Your objective — Using the entries below, output exactly the lines from the one containing "if dir = 0, relative time = time1 + time2" through the final line, both included, and no others.

(Stored data)
________________

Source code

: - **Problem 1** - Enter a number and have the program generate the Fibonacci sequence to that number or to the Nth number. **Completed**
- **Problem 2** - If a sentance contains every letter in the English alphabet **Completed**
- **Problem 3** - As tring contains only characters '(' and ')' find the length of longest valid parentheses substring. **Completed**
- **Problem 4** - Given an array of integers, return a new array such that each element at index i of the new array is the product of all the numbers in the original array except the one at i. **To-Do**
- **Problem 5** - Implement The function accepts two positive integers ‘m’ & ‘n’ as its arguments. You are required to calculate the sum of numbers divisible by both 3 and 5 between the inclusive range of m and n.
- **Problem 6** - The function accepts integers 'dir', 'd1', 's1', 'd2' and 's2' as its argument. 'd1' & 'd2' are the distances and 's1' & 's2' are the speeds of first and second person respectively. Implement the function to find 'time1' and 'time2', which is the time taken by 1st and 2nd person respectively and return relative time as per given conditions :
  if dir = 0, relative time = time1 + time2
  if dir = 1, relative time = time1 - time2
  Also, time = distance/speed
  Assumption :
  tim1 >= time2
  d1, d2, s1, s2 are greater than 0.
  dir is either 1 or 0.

________________

Response area —
  if dir = 0, relative time = time1 + time2
  if dir = 1, relative time = time1 - time2
  Also, time = distance/speed
  Assumption :
  tim1 >= time2
  d1, d2, s1, s2 are greater than 0.
  dir is either 1 or 0.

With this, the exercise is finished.